Required action –
Exact copy without images: repeat every entry as written.

(Stored items)
+++
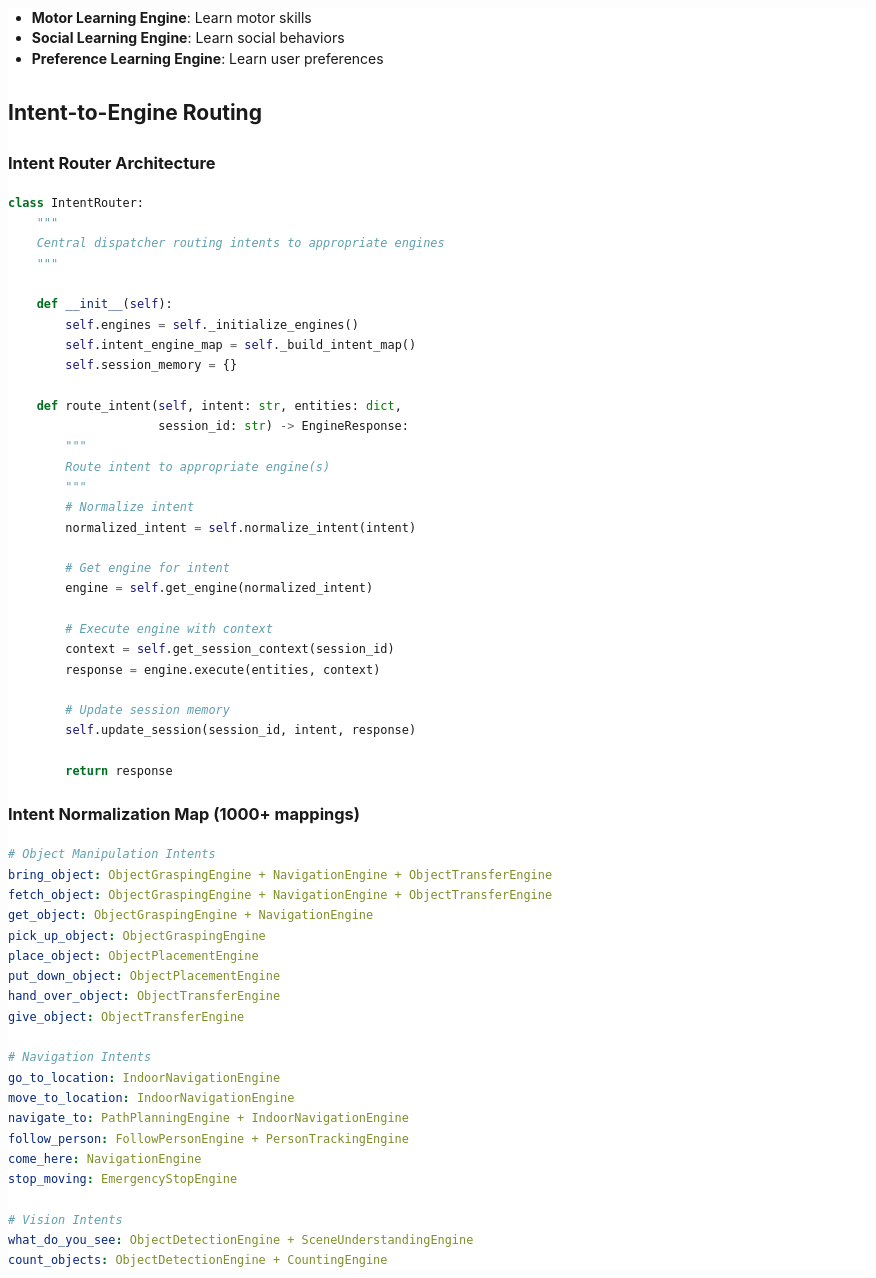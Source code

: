 - **Motor Learning Engine**: Learn motor skills
- **Social Learning Engine**: Learn social behaviors
- **Preference Learning Engine**: Learn user preferences

## Intent-to-Engine Routing

### Intent Router Architecture

```python
class IntentRouter:
    """
    Central dispatcher routing intents to appropriate engines
    """
    
    def __init__(self):
        self.engines = self._initialize_engines()
        self.intent_engine_map = self._build_intent_map()
        self.session_memory = {}
        
    def route_intent(self, intent: str, entities: dict, 
                     session_id: str) -> EngineResponse:
        """
        Route intent to appropriate engine(s)
        """
        # Normalize intent
        normalized_intent = self.normalize_intent(intent)
        
        # Get engine for intent
        engine = self.get_engine(normalized_intent)
        
        # Execute engine with context
        context = self.get_session_context(session_id)
        response = engine.execute(entities, context)
        
        # Update session memory
        self.update_session(session_id, intent, response)
        
        return response
```

### Intent Normalization Map (1000+ mappings)

```yaml
# Object Manipulation Intents
bring_object: ObjectGraspingEngine + NavigationEngine + ObjectTransferEngine
fetch_object: ObjectGraspingEngine + NavigationEngine + ObjectTransferEngine
get_object: ObjectGraspingEngine + NavigationEngine
pick_up_object: ObjectGraspingEngine
place_object: ObjectPlacementEngine
put_down_object: ObjectPlacementEngine
hand_over_object: ObjectTransferEngine
give_object: ObjectTransferEngine

# Navigation Intents
go_to_location: IndoorNavigationEngine
move_to_location: IndoorNavigationEngine
navigate_to: PathPlanningEngine + IndoorNavigationEngine
follow_person: FollowPersonEngine + PersonTrackingEngine
come_here: NavigationEngine
stop_moving: EmergencyStopEngine

# Vision Intents
what_do_you_see: ObjectDetectionEngine + SceneUnderstandingEngine
count_objects: ObjectDetectionEngine + CountingEngine
```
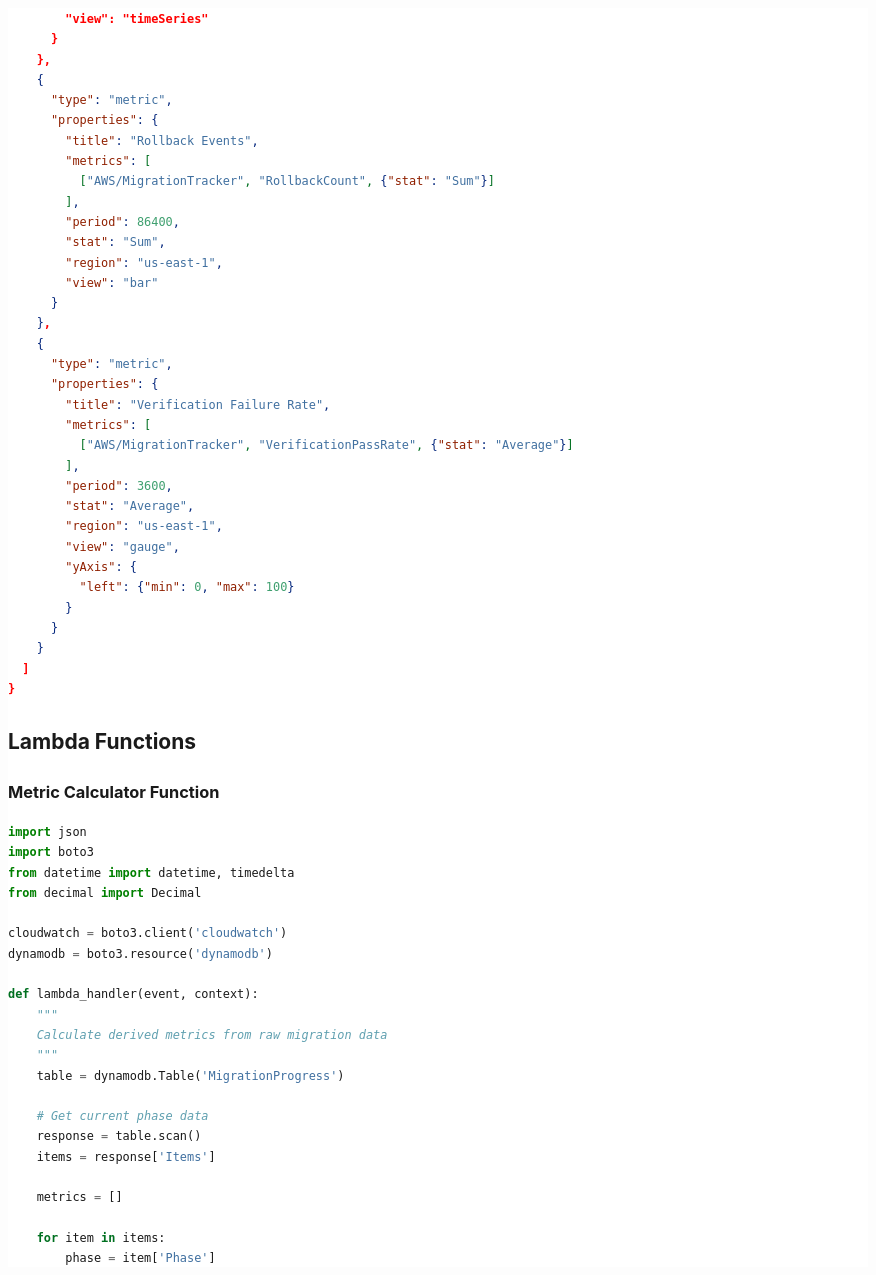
 ```json
        "view": "timeSeries"
      }
    },
    {
      "type": "metric",
      "properties": {
        "title": "Rollback Events",
        "metrics": [
          ["AWS/MigrationTracker", "RollbackCount", {"stat": "Sum"}]
        ],
        "period": 86400,
        "stat": "Sum",
        "region": "us-east-1",
        "view": "bar"
      }
    },
    {
      "type": "metric",
      "properties": {
        "title": "Verification Failure Rate",
        "metrics": [
          ["AWS/MigrationTracker", "VerificationPassRate", {"stat": "Average"}]
        ],
        "period": 3600,
        "stat": "Average",
        "region": "us-east-1",
        "view": "gauge",
        "yAxis": {
          "left": {"min": 0, "max": 100}
        }
      }
    }
  ]
}
```

## Lambda Functions

### Metric Calculator Function

```python
import json
import boto3
from datetime import datetime, timedelta
from decimal import Decimal

cloudwatch = boto3.client('cloudwatch')
dynamodb = boto3.resource('dynamodb')

def lambda_handler(event, context):
    """
    Calculate derived metrics from raw migration data
    """
    table = dynamodb.Table('MigrationProgress')
    
    # Get current phase data
    response = table.scan()
    items = response['Items']
    
    metrics = []
    
    for item in items:
        phase = item['Phase']
```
+++
Completed task –
Source code

: - **Motor Learning Engine**: Learn motor skills
- **Social Learning Engine**: Learn social behaviors
- **Preference Learning Engine**: Learn user preferences

## Intent-to-Engine Routing

### Intent Router Architecture

```python
class IntentRouter:
    """
    Central dispatcher routing intents to appropriate engines
    """
    
    def __init__(self):
        self.engines = self._initialize_engines()
        self.intent_engine_map = self._build_intent_map()
        self.session_memory = {}
        
    def route_intent(self, intent: str, entities: dict, 
                     session_id: str) -> EngineResponse:
        """
        Route intent to appropriate engine(s)
        """
        # Normalize intent
        normalized_intent = self.normalize_intent(intent)
        
        # Get engine for intent
        engine = self.get_engine(normalized_intent)
        
        # Execute engine with context
        context = self.get_session_context(session_id)
        response = engine.execute(entities, context)
        
        # Update session memory
        self.update_session(session_id, intent, response)
        
        return response
```

### Intent Normalization Map (1000+ mappings)

```yaml
# Object Manipulation Intents
bring_object: ObjectGraspingEngine + NavigationEngine + ObjectTransferEngine
fetch_object: ObjectGraspingEngine + NavigationEngine + ObjectTransferEngine
get_object: ObjectGraspingEngine + NavigationEngine
pick_up_object: ObjectGraspingEngine
place_object: ObjectPlacementEngine
put_down_object: ObjectPlacementEngine
hand_over_object: ObjectTransferEngine
give_object: ObjectTransferEngine

# Navigation Intents
go_to_location: IndoorNavigationEngine
move_to_location: IndoorNavigationEngine
navigate_to: PathPlanningEngine + IndoorNavigationEngine
follow_person: FollowPersonEngine + PersonTrackingEngine
come_here: NavigationEngine
stop_moving: EmergencyStopEngine

# Vision Intents
what_do_you_see: ObjectDetectionEngine + SceneUnderstandingEngine
count_objects: ObjectDetectionEngine + CountingEngine
```
 ```json
        "view": "timeSeries"
      }
    },
    {
      "type": "metric",
      "properties": {
        "title": "Rollback Events",
        "metrics": [
          ["AWS/MigrationTracker", "RollbackCount", {"stat": "Sum"}]
        ],
        "period": 86400,
        "stat": "Sum",
        "region": "us-east-1",
        "view": "bar"
      }
    },
    {
      "type": "metric",
      "properties": {
        "title": "Verification Failure Rate",
        "metrics": [
          ["AWS/MigrationTracker", "VerificationPassRate", {"stat": "Average"}]
        ],
        "period": 3600,
        "stat": "Average",
        "region": "us-east-1",
        "view": "gauge",
        "yAxis": {
          "left": {"min": 0, "max": 100}
        }
      }
    }
  ]
}
```

## Lambda Functions

### Metric Calculator Function

```python
import json
import boto3
from datetime import datetime, timedelta
from decimal import Decimal

cloudwatch = boto3.client('cloudwatch')
dynamodb = boto3.resource('dynamodb')

def lambda_handler(event, context):
    """
    Calculate derived metrics from raw migration data
    """
    table = dynamodb.Table('MigrationProgress')
    
    # Get current phase data
    response = table.scan()
    items = response['Items']
    
    metrics = []
    
    for item in items:
        phase = item['Phase']
```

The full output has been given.